[Stored dataset items]

*** Block opens ***

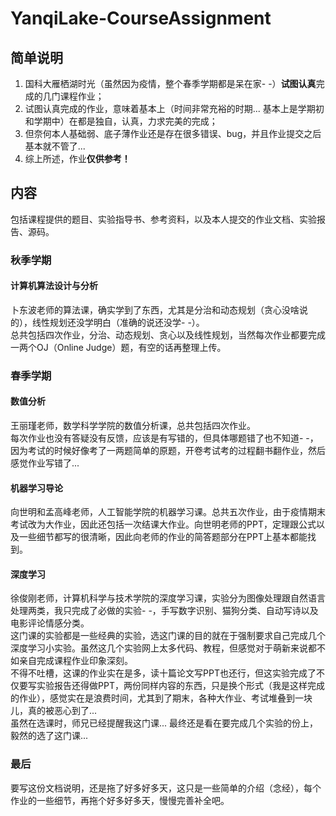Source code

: # YanqiLake-CourseAssignment
## 简单说明
1. 国科大雁栖湖时光（虽然因为疫情，整个春季学期都是呆在家- -）**试图认真**完成的几门课程作业；  
2. 试图认真完成的作业，意味着基本上（时间非常充裕的时期... 基本上是学期初和学期中）在都是独自，认真，力求完美的完成；
3. 但奈何本人基础弱、底子薄作业还是存在很多错误、bug，并且作业提交之后基本就不管了...  
4. 综上所述，作业**仅供参考！**
## 内容
包括课程提供的题目、实验指导书、参考资料，以及本人提交的作业文档、实验报告、源码。  
### 秋季学期
#### 计算机算法设计与分析
卜东波老师的算法课，确实学到了东西，尤其是分治和动态规划（贪心没啥说的），线性规划还没学明白（准确的说还没学- -）。  
总共包括四次作业，分治、动态规划、贪心以及线性规划，当然每次作业都要完成一两个OJ（Online Judge）题，有空的话再整理上传。
### 春季学期
#### 数值分析
王丽瑾老师，数学科学学院的数值分析课，总共包括四次作业。  
每次作业也没有答疑没有反馈，应该是有写错的，但具体哪题错了也不知道- -，因为考试的时候好像考了一两题简单的原题，开卷考试考的过程翻书翻作业，然后感觉作业写错了...
#### 机器学习导论
向世明和孟高峰老师，人工智能学院的机器学习课。总共五次作业，由于疫情期末考试改为大作业，因此还包括一次结课大作业。向世明老师的PPT，定理跟公式以及一些细节都写的很清晰，因此向老师的作业的简答题部分在PPT上基本都能找到。
#### 深度学习
徐俊刚老师，计算机科学与技术学院的深度学习课，实验分为图像处理跟自然语言处理两类，我只完成了必做的实验- -，手写数字识别、猫狗分类、自动写诗以及电影评论情感分类。  
这门课的实验都是一些经典的实验，选这门课的目的就在于强制要求自己完成几个深度学习小实验。虽然这几个实验网上太多代码、教程，但感觉对于萌新来说都不如亲自完成课程作业印象深刻。  
不得不吐槽，这课的作业实在是多，读十篇论文写PPT也还行，但这实验完成了不仅要写实验报告还得做PPT，两份同样内容的东西，只是换个形式（我是这样完成的作业），感觉实在是浪费时间，尤其到了期末，各种大作业、考试堆叠到一块儿，真的被恶心到了...  
虽然在选课时，师兄已经提醒我这门课... 最终还是看在要完成几个实验的份上，毅然的选了这门课...
### 最后
要写这份文档说明，还是拖了好多好多天，这只是一些简单的介绍（念经），每个作业的一些细节，再拖个好多好多天，慢慢完善补全吧。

*** Block closes ***

Give every record again word for word, pictures excluded.

Source code

: # YanqiLake-CourseAssignment
## 简单说明
1. 国科大雁栖湖时光（虽然因为疫情，整个春季学期都是呆在家- -）**试图认真**完成的几门课程作业；  
2. 试图认真完成的作业，意味着基本上（时间非常充裕的时期... 基本上是学期初和学期中）在都是独自，认真，力求完美的完成；
3. 但奈何本人基础弱、底子薄作业还是存在很多错误、bug，并且作业提交之后基本就不管了...  
4. 综上所述，作业**仅供参考！**
## 内容
包括课程提供的题目、实验指导书、参考资料，以及本人提交的作业文档、实验报告、源码。  
### 秋季学期
#### 计算机算法设计与分析
卜东波老师的算法课，确实学到了东西，尤其是分治和动态规划（贪心没啥说的），线性规划还没学明白（准确的说还没学- -）。  
总共包括四次作业，分治、动态规划、贪心以及线性规划，当然每次作业都要完成一两个OJ（Online Judge）题，有空的话再整理上传。
### 春季学期
#### 数值分析
王丽瑾老师，数学科学学院的数值分析课，总共包括四次作业。  
每次作业也没有答疑没有反馈，应该是有写错的，但具体哪题错了也不知道- -，因为考试的时候好像考了一两题简单的原题，开卷考试考的过程翻书翻作业，然后感觉作业写错了...
#### 机器学习导论
向世明和孟高峰老师，人工智能学院的机器学习课。总共五次作业，由于疫情期末考试改为大作业，因此还包括一次结课大作业。向世明老师的PPT，定理跟公式以及一些细节都写的很清晰，因此向老师的作业的简答题部分在PPT上基本都能找到。
#### 深度学习
徐俊刚老师，计算机科学与技术学院的深度学习课，实验分为图像处理跟自然语言处理两类，我只完成了必做的实验- -，手写数字识别、猫狗分类、自动写诗以及电影评论情感分类。  
这门课的实验都是一些经典的实验，选这门课的目的就在于强制要求自己完成几个深度学习小实验。虽然这几个实验网上太多代码、教程，但感觉对于萌新来说都不如亲自完成课程作业印象深刻。  
不得不吐槽，这课的作业实在是多，读十篇论文写PPT也还行，但这实验完成了不仅要写实验报告还得做PPT，两份同样内容的东西，只是换个形式（我是这样完成的作业），感觉实在是浪费时间，尤其到了期末，各种大作业、考试堆叠到一块儿，真的被恶心到了...  
虽然在选课时，师兄已经提醒我这门课... 最终还是看在要完成几个实验的份上，毅然的选了这门课...
### 最后
要写这份文档说明，还是拖了好多好多天，这只是一些简单的介绍（念经），每个作业的一些细节，再拖个好多好多天，慢慢完善补全吧。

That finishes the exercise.